Nevertheless, and indubitably, crowding exists as one of the salient characteristics of U.S. life. One reason, of course, is that people are very unevenly distributed across the landscape. The twenty largest metropolitan areas, which contain 32 percent of the total population, take up less than 2 percent of the land. But when we perceive crowding as the inevitable consequence of population density, we distract attention from the real causes. These lie in the failure of our social arrangements to keep in step with basic trends in society. Traffic jams, after all, occur in the Micronesian islands with only a few hundred cars. Congestive clots of all sorts appear in the vast and almost empty spaces of Canada, Australia, Siberia. With such examples of bad social arrangements, it requires specific analysis to see what is wrong and what can he done. The verdict "too many people" is mostly a way of running away from problems. Solutions will usually be available from the same source that largely created the trouble-technology.

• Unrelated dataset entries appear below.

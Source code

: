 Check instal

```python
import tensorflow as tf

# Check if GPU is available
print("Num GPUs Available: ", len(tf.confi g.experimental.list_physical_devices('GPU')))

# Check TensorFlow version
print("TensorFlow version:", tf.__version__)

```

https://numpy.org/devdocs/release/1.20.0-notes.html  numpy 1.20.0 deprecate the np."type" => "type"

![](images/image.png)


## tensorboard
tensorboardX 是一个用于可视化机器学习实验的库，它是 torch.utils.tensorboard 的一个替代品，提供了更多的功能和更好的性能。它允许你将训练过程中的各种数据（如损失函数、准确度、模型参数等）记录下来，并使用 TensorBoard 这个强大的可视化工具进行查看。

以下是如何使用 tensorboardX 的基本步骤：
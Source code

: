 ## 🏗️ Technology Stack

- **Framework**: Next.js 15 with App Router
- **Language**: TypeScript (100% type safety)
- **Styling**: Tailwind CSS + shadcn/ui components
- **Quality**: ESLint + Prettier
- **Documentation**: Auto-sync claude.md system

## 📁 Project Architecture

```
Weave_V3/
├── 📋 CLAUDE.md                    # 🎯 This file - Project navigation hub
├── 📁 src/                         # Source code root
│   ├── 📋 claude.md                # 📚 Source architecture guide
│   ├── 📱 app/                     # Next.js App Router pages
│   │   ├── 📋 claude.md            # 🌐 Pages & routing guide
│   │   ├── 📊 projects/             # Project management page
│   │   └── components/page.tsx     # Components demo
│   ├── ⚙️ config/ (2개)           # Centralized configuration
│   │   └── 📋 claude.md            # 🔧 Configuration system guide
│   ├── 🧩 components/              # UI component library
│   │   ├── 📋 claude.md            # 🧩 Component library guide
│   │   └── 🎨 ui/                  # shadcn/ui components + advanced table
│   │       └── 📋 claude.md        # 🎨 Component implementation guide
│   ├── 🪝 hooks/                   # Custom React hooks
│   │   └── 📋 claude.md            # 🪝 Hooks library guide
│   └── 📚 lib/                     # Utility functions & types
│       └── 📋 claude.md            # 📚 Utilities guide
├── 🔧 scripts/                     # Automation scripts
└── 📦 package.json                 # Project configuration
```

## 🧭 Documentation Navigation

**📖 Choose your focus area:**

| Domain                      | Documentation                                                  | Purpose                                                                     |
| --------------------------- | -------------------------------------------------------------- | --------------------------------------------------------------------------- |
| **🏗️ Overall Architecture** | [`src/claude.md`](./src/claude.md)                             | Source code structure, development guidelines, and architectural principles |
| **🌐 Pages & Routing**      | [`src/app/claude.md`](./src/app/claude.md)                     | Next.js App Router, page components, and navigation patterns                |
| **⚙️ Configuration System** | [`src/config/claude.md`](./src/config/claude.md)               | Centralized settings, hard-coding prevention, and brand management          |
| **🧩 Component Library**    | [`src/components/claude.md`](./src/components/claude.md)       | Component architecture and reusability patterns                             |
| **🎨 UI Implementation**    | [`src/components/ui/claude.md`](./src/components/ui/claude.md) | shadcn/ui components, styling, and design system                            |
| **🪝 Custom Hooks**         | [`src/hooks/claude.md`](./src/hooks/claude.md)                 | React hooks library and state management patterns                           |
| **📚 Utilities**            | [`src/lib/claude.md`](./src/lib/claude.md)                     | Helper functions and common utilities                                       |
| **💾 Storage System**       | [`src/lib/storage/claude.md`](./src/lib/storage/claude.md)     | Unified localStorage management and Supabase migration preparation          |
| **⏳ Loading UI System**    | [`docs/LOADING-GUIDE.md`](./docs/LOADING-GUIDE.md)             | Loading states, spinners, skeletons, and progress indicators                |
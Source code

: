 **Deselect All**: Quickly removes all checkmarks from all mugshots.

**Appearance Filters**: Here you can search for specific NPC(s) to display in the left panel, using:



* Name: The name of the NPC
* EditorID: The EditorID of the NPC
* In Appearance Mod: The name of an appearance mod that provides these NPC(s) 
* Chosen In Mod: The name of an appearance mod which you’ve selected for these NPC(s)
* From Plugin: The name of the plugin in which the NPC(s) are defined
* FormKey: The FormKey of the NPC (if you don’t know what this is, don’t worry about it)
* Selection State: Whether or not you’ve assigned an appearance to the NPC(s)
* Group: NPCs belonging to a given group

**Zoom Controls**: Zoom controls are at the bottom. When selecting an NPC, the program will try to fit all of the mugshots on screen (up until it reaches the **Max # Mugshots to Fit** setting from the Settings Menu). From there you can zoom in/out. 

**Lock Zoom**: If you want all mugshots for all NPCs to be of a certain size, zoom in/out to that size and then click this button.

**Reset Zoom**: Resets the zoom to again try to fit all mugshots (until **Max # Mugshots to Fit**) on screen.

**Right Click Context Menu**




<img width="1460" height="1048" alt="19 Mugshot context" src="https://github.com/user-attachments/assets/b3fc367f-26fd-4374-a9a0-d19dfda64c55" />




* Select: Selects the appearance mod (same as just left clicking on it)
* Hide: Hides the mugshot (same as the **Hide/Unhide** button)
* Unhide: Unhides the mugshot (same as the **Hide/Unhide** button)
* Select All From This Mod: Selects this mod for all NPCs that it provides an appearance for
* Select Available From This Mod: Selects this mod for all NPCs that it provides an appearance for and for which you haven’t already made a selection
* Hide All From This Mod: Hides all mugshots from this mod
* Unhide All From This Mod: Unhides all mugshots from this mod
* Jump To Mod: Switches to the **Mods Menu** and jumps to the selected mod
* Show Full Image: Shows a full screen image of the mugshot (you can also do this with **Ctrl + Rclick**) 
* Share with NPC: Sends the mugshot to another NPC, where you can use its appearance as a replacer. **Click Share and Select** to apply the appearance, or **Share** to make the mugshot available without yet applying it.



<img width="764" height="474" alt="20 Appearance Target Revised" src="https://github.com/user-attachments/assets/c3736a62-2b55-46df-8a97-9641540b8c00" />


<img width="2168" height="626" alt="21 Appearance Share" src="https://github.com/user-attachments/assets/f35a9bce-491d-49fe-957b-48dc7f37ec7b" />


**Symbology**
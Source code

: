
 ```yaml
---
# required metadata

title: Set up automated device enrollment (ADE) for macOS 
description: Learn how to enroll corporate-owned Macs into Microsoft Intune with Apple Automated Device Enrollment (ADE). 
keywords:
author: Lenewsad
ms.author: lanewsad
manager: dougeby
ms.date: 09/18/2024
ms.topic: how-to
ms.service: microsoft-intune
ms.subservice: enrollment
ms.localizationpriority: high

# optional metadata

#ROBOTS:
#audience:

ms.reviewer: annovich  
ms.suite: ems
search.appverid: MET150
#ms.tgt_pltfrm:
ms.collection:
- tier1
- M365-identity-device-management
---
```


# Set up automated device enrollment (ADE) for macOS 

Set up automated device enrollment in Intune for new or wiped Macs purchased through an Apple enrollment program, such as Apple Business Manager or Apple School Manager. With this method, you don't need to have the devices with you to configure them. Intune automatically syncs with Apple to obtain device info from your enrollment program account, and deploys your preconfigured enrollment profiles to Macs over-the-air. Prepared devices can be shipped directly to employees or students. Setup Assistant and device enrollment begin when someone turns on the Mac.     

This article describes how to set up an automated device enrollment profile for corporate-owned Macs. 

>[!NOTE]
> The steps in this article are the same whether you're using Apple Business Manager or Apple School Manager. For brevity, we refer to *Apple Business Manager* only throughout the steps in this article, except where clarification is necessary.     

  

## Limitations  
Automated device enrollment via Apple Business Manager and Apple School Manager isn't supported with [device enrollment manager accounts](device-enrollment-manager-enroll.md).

All over the world people flow into metropolitan areas. The technological and organizational advances that prompt and support this tide magnify many times the space needed per capita. Each person, more mobile than his ancestors, moves in a mass-and-energy bubble much bigger than he is. But the increased need for space isn't modernity's only effect on the people-to-land ratio. Technology also expands the number of good sites potentially available. It does so not only by increasing crop yields, but also by opening up access to vast tracts of land that can be upgraded to more intensive uses. Cities no longer need to be located on navigable rivers or in the middle of farming districts. They can be built in mountains, on small islands -- anywhere amenity suggests. Air conditioning makes hot climates attractive. (Without it what would be Houston's future?) Television, despite all its disappointments, does admit millions to a rialto that occupies little space.

Two kinds of land hunger


The expanded potential of land supply, however, is generally overlooked in a market where attention is fixed on rising demand. Land does indeed become a more important consumer good in societies beset by unresolved problems of noise, crime, congestion, and urban ugliness. People who can afford it buy rural space in order to pursue life styles not possible in urban settings as now organized.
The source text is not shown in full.